[DATASET EXTRACT]

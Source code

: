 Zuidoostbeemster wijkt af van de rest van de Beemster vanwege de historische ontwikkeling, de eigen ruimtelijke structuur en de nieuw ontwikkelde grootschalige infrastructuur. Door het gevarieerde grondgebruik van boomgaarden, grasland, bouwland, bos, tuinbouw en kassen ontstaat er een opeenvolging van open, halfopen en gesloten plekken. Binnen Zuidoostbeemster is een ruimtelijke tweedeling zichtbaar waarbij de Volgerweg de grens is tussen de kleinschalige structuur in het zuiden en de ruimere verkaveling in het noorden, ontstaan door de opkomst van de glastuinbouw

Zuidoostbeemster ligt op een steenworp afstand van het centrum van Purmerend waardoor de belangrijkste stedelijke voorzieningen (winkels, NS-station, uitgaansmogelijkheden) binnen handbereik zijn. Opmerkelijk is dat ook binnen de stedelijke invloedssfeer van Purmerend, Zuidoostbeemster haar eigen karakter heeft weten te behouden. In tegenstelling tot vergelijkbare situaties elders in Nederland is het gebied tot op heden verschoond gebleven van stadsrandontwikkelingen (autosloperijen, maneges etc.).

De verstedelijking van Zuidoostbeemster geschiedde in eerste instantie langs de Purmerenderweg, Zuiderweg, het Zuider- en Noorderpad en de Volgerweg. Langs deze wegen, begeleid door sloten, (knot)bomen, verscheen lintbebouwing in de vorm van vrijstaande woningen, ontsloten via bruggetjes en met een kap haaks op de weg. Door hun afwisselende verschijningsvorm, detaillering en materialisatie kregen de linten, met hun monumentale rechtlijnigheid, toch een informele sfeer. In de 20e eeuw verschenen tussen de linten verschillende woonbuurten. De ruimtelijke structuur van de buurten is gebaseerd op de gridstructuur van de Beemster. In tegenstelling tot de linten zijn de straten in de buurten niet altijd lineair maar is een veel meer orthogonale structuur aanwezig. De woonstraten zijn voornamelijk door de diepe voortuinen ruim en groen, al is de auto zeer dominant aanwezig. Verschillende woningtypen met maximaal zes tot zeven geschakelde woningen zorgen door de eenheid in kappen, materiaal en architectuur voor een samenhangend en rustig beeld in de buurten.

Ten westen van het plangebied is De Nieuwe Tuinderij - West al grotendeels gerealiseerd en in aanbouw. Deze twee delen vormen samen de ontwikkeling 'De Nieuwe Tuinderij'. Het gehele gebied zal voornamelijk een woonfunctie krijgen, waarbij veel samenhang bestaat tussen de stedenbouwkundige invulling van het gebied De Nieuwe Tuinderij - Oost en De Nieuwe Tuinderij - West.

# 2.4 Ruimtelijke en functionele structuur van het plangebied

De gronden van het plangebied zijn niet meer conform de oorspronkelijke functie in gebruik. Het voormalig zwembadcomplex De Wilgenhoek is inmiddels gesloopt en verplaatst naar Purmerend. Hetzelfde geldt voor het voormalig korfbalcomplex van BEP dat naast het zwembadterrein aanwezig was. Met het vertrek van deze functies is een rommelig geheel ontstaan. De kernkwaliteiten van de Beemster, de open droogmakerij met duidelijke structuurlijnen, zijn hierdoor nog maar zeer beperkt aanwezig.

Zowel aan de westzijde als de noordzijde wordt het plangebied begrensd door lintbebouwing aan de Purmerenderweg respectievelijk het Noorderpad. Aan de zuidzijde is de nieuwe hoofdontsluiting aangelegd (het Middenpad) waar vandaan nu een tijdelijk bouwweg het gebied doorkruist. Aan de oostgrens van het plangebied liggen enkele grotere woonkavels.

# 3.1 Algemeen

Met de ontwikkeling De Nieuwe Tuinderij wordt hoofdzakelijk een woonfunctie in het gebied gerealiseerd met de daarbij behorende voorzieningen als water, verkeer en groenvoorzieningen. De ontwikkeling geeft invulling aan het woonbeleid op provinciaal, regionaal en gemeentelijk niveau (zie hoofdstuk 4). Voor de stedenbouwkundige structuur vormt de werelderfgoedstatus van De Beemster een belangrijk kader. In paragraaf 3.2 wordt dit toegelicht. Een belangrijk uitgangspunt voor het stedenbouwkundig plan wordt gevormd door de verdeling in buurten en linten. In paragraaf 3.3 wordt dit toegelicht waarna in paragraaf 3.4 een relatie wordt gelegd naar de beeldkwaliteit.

[/DATASET EXTRACT]
[DATASET EXTRACT]

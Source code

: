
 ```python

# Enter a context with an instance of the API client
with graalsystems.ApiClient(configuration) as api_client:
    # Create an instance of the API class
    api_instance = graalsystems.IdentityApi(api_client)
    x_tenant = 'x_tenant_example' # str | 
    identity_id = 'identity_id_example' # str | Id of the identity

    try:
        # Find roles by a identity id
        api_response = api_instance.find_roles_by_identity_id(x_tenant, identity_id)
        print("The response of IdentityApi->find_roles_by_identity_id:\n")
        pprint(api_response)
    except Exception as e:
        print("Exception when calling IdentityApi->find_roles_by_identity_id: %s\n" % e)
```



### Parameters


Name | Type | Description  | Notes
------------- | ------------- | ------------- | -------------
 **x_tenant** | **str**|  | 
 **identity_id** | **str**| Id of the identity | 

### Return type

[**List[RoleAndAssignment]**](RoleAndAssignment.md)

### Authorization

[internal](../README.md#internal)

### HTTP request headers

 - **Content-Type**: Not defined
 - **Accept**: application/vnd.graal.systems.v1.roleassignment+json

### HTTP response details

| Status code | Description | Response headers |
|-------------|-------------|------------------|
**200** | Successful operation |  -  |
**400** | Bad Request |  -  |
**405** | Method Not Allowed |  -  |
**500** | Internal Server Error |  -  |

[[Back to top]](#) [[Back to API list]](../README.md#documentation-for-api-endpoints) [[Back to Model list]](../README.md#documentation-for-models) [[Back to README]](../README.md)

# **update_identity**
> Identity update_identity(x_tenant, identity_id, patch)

[/DATASET EXTRACT]

** TASK PROMPT **
Scanning the data above, copy out every line where "README" is found.

** ANSWER BOX **
[internal](../README.md#internal)
[[Back to top]](#) [[Back to API list]](../README.md#documentation-for-api-endpoints) [[Back to Model list]](../README.md#documentation-for-models) [[Back to README]](../README.md)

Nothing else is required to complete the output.